** Opening INPUT FOR THIS TASK block **

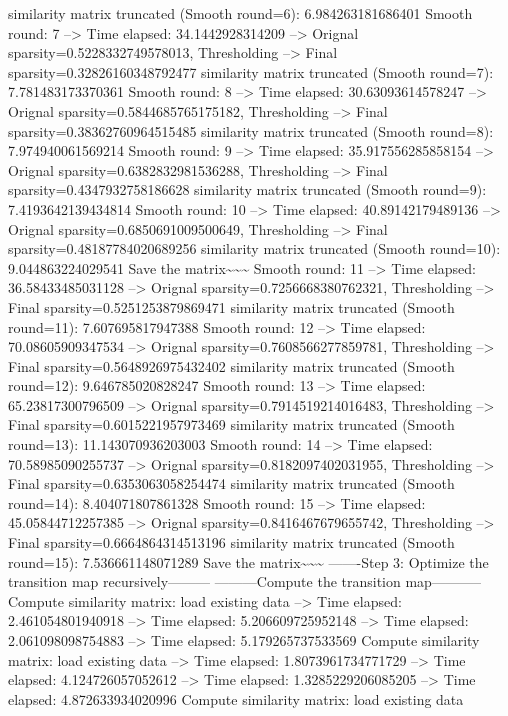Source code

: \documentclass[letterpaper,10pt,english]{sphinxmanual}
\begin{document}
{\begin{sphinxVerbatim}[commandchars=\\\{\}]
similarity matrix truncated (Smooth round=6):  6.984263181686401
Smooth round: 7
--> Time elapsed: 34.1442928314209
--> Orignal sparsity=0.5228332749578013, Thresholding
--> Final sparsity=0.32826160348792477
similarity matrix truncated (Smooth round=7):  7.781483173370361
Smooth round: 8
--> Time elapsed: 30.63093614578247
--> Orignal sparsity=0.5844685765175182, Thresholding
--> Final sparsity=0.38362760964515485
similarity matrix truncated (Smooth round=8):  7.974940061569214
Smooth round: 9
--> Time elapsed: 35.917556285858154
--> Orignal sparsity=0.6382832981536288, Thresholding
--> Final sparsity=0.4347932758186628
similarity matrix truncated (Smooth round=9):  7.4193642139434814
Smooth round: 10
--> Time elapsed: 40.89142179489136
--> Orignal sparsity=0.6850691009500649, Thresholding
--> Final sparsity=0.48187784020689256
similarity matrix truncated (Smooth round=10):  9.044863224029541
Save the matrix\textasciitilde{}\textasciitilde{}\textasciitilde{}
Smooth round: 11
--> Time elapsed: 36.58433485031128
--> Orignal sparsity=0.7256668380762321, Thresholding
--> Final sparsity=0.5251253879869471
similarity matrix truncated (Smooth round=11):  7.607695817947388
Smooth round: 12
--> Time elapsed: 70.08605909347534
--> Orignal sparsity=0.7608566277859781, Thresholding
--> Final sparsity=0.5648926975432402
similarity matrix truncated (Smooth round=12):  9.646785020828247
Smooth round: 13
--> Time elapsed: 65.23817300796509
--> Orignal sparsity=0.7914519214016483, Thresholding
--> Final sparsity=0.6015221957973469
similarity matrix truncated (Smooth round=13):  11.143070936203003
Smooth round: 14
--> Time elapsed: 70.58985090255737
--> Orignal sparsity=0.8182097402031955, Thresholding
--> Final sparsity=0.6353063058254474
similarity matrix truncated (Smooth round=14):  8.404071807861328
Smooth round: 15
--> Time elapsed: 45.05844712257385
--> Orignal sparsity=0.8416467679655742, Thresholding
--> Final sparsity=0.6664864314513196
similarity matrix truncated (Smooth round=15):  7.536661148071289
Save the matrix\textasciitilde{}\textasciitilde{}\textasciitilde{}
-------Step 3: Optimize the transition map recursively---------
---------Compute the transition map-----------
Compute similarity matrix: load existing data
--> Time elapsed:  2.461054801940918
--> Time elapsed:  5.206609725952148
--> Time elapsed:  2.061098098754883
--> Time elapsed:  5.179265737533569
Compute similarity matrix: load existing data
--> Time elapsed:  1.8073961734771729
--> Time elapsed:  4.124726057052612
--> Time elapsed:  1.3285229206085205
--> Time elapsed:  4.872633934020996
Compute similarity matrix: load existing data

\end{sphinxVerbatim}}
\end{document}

** Closing INPUT FOR THIS TASK block **
** Opening INPUT FOR THIS TASK block **

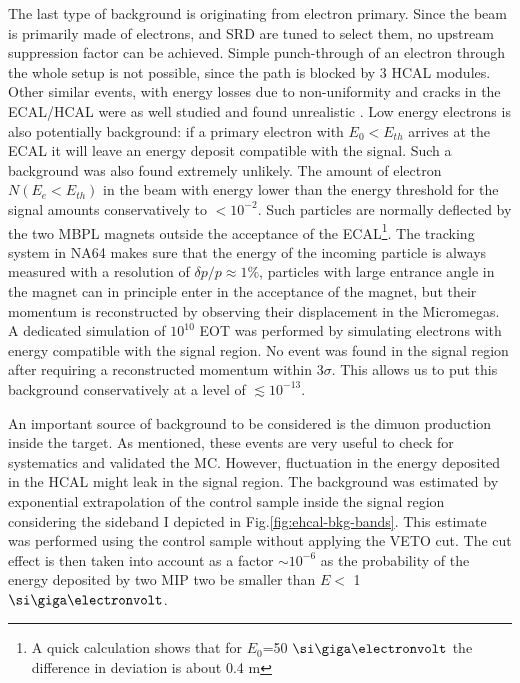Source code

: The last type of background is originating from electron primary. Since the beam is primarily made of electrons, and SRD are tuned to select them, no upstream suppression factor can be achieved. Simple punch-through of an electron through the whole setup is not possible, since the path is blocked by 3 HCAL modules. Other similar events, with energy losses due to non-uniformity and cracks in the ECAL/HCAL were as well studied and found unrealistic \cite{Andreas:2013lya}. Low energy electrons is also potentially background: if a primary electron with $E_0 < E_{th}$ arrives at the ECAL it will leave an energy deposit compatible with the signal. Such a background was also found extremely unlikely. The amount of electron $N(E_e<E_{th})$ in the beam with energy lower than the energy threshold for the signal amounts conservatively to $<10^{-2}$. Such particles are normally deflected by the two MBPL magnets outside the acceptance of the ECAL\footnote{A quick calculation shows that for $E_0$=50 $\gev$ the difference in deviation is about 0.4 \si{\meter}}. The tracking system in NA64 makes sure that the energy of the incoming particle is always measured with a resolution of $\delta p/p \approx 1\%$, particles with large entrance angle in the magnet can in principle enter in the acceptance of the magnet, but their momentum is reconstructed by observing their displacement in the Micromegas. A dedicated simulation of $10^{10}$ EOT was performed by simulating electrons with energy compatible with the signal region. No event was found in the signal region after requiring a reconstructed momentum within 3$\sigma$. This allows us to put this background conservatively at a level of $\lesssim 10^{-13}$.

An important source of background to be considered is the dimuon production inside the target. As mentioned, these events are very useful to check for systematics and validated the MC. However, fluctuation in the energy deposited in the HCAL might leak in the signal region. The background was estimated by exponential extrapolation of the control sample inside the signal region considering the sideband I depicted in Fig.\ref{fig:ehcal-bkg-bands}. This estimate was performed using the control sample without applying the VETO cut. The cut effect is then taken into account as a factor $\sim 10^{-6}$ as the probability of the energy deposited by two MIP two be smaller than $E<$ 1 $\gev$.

** Closing INPUT FOR THIS TASK block **
** Opening INPUT FOR THIS TASK block **

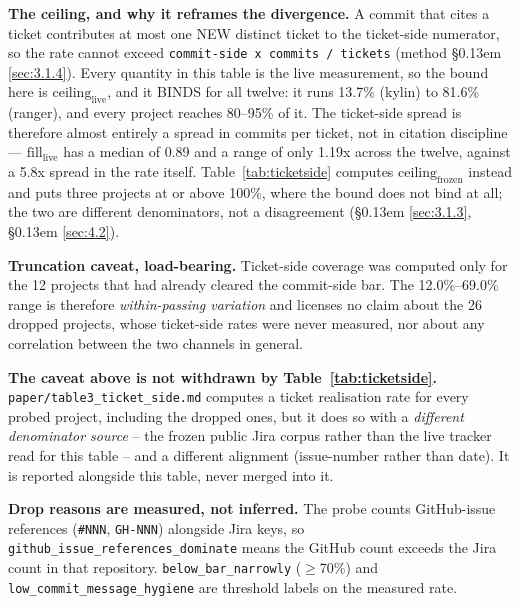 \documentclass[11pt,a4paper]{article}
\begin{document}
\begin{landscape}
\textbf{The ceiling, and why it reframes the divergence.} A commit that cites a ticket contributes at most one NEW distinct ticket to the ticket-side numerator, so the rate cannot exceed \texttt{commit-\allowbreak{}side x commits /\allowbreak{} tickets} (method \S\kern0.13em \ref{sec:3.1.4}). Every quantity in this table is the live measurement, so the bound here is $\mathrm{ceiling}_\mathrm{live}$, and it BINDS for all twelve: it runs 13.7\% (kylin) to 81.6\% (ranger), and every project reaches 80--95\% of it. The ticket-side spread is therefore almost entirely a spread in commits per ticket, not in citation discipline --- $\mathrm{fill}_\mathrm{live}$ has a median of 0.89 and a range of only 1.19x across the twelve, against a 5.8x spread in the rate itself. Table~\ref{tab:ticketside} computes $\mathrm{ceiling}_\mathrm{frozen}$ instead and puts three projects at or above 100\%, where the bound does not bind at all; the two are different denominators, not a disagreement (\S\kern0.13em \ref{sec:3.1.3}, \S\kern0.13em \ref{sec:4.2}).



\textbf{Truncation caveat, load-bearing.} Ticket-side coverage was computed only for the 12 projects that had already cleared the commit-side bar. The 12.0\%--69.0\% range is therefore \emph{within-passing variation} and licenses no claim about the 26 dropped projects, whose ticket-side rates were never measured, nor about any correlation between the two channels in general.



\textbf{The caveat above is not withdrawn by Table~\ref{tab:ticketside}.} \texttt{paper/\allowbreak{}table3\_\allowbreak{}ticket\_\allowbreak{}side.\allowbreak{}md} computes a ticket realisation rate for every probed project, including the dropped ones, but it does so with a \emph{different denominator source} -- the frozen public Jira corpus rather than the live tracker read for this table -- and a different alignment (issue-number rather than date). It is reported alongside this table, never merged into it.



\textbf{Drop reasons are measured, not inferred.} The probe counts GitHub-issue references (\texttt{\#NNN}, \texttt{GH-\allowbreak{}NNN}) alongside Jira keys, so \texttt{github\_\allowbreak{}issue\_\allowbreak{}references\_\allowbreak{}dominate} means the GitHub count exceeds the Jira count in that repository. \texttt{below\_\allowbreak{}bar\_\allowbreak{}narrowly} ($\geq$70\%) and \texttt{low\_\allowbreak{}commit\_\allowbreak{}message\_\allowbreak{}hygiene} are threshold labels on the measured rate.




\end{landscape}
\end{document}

** Closing INPUT FOR THIS TASK block **

The lines above starting at the one that contains "Smooth round: 7" and ending at the one that contains "--> Time elapsed: 35.917556285858154" must be transcribed exactly, and no other lines may appear.

Smooth round: 7
--> Time elapsed: 34.1442928314209
--> Orignal sparsity=0.5228332749578013, Thresholding
--> Final sparsity=0.32826160348792477
similarity matrix truncated (Smooth round=7):  7.781483173370361
Smooth round: 8
--> Time elapsed: 30.63093614578247
--> Orignal sparsity=0.5844685765175182, Thresholding
--> Final sparsity=0.38362760964515485
similarity matrix truncated (Smooth round=8):  7.974940061569214
Smooth round: 9
--> Time elapsed: 35.917556285858154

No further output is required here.